* _Recorded data_
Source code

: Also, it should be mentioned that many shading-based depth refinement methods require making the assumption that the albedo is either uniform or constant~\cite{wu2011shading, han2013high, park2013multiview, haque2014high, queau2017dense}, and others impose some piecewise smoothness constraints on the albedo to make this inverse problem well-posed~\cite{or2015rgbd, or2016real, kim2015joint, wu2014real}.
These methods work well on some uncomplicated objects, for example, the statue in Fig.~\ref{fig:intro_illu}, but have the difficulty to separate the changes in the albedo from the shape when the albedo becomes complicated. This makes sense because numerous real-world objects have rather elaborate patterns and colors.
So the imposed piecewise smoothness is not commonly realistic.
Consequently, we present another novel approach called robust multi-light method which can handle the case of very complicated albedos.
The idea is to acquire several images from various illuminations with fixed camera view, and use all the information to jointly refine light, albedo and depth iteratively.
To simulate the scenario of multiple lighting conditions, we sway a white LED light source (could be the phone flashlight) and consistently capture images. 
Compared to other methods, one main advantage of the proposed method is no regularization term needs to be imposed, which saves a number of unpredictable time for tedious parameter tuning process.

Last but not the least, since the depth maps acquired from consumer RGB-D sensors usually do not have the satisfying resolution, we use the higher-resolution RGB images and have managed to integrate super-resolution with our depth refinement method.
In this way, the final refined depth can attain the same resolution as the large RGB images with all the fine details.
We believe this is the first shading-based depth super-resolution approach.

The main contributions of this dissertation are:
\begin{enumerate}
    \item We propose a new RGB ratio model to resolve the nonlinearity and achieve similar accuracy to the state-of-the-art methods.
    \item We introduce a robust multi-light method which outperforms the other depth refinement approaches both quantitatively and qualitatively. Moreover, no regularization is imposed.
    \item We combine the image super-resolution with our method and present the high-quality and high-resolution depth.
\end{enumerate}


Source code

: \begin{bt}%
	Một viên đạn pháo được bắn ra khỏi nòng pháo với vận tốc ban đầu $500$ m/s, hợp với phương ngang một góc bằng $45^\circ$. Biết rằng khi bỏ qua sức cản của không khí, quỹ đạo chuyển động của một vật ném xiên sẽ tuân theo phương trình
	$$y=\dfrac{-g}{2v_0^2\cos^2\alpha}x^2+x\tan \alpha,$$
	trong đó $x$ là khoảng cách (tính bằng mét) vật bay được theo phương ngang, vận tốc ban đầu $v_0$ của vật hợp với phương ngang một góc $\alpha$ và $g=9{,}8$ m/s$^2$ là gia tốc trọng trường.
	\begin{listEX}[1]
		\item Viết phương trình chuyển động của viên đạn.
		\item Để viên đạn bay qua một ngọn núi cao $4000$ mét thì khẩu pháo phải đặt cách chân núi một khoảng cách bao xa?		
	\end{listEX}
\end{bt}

* _Task goal_
Copy out each line of the listing that holds the word "được".

* _Problem solution_
	Một viên đạn pháo được bắn ra khỏi nòng pháo với vận tốc ban đầu $500$ m/s, hợp với phương ngang một góc bằng $45^\circ$. Biết rằng khi bỏ qua sức cản của không khí, quỹ đạo chuyển động của một vật ném xiên sẽ tuân theo phương trình
	trong đó $x$ là khoảng cách (tính bằng mét) vật bay được theo phương ngang, vận tốc ban đầu $v_0$ của vật hợp với phương ngang một góc $\alpha$ và $g=9{,}8$ m/s$^2$ là gia tốc trọng trường.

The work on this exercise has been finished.